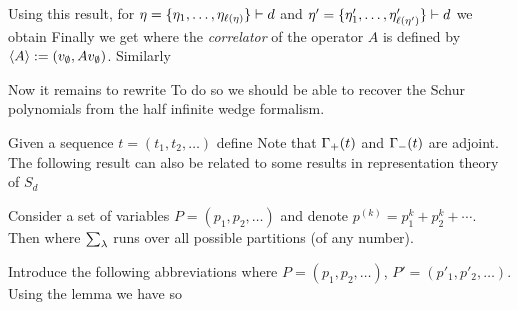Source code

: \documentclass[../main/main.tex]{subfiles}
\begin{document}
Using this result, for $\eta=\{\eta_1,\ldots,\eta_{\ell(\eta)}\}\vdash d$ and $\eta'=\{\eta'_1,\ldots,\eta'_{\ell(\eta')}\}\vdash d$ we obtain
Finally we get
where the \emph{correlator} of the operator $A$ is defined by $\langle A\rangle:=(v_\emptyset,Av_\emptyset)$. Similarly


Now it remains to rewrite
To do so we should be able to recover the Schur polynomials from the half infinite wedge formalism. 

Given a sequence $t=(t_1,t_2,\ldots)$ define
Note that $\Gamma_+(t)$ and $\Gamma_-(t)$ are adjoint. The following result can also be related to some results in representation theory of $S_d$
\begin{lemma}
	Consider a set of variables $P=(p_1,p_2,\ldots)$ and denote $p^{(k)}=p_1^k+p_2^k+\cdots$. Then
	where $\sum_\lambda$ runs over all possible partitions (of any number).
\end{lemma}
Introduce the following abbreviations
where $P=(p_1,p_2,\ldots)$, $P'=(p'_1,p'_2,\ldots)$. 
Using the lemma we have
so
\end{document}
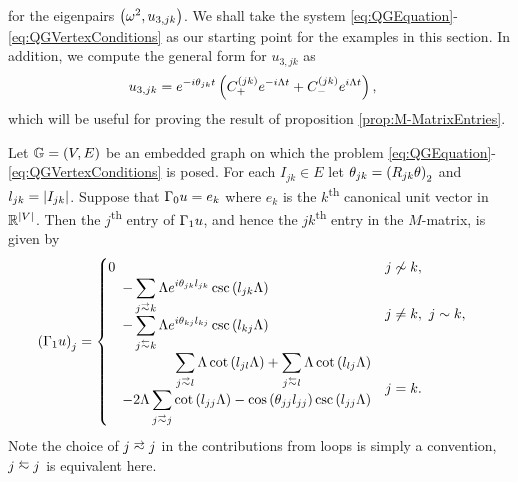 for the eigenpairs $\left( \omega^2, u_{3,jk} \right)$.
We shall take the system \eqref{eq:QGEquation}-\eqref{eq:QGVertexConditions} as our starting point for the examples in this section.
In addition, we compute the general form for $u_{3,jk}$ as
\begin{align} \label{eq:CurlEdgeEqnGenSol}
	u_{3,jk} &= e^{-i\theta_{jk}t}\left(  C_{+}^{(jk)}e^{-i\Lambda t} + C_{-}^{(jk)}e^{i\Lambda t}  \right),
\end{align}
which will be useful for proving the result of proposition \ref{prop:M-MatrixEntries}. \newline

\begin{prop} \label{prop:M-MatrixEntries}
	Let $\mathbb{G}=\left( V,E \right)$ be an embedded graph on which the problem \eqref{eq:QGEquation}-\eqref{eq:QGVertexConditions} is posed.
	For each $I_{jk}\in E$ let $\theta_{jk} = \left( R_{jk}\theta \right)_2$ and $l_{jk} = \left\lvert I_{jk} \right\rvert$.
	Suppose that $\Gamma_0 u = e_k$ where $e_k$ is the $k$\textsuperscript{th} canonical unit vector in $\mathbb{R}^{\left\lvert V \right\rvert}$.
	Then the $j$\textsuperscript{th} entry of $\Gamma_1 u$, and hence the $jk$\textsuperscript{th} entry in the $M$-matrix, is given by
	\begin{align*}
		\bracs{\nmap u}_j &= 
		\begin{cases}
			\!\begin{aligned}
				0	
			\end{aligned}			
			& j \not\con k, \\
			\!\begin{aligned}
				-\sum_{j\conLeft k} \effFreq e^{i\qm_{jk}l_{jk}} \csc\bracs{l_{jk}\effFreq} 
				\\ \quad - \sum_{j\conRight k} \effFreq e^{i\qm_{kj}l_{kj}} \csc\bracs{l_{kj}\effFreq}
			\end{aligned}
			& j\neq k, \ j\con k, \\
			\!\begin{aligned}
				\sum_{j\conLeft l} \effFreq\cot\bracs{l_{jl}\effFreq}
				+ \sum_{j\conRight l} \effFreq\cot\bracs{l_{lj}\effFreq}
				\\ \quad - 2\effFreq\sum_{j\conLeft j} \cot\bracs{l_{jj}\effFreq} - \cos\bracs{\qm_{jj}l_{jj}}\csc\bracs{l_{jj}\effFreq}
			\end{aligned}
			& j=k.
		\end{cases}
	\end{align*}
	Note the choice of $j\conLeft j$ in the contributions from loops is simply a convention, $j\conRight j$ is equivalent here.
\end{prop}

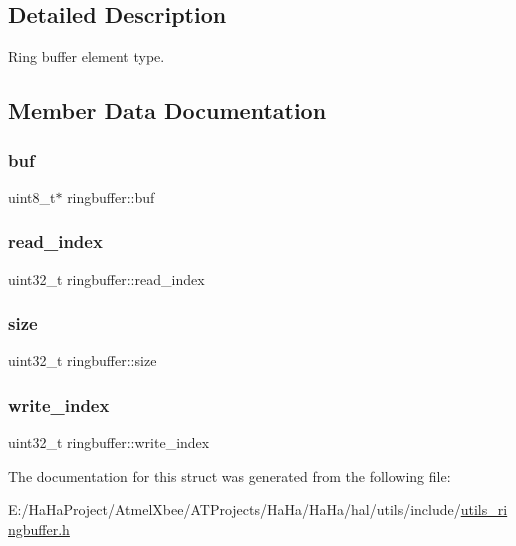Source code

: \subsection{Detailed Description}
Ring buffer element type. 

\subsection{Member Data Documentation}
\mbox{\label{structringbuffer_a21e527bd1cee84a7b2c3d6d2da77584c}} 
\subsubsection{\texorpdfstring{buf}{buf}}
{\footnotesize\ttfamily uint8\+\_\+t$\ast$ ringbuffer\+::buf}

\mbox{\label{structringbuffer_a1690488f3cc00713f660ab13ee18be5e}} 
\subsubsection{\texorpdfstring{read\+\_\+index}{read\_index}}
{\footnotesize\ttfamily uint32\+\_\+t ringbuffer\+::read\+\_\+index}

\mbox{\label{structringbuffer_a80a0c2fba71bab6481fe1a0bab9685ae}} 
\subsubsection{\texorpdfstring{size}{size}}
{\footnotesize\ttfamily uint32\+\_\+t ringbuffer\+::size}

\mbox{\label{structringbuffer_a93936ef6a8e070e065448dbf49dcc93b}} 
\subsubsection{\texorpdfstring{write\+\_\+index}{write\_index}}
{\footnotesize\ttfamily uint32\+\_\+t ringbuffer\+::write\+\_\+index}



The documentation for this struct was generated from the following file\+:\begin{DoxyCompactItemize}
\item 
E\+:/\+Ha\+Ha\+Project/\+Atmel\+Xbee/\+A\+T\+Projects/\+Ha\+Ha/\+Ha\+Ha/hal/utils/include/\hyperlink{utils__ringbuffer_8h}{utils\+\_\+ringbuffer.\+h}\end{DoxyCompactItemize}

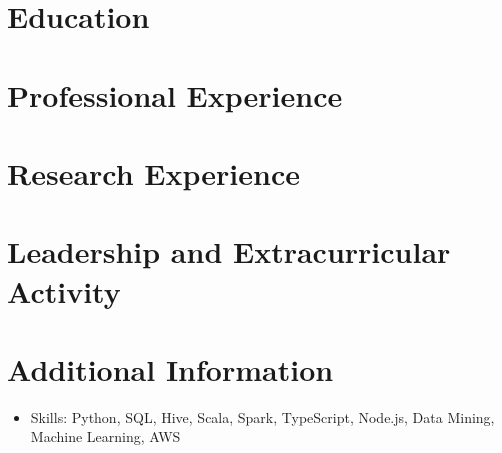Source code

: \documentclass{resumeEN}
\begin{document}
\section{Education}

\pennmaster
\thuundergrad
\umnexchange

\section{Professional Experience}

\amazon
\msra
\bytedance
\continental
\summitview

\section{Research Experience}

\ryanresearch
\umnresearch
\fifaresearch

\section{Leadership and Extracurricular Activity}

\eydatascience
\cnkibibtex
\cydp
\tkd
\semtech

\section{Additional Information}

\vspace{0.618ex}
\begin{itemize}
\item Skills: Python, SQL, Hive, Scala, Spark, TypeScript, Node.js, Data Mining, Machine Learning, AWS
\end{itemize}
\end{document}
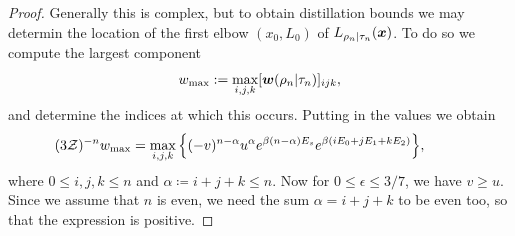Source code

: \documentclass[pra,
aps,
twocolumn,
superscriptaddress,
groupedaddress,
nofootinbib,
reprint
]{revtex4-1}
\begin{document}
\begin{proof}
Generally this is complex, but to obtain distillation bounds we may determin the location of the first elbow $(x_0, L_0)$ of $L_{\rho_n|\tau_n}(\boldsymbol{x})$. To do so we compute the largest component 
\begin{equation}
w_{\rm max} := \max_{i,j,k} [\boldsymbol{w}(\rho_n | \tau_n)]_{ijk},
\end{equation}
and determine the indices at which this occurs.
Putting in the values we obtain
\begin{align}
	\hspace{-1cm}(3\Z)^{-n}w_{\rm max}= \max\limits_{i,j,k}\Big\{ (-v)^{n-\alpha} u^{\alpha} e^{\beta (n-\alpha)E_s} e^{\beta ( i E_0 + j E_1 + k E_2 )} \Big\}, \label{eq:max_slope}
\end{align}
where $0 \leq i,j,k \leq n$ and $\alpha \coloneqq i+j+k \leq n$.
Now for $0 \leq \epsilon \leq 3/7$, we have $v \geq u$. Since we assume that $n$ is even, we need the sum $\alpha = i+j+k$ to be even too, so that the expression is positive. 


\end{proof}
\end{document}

::::::::

■ **What to work on**:
Which lines in the material contain the word "lvert"? Pull each of them out.

■ **Output below**:
	For each $I_{jk}\in E$ let $\theta_{jk} = \left( R_{jk}\theta \right)_2$ and $l_{jk} = \left\lvert I_{jk} \right\rvert$.
	Suppose that $\Gamma_0 u = e_k$ where $e_k$ is the $k$\textsuperscript{th} canonical unit vector in $\mathbb{R}^{\left\lvert V \right\rvert}$.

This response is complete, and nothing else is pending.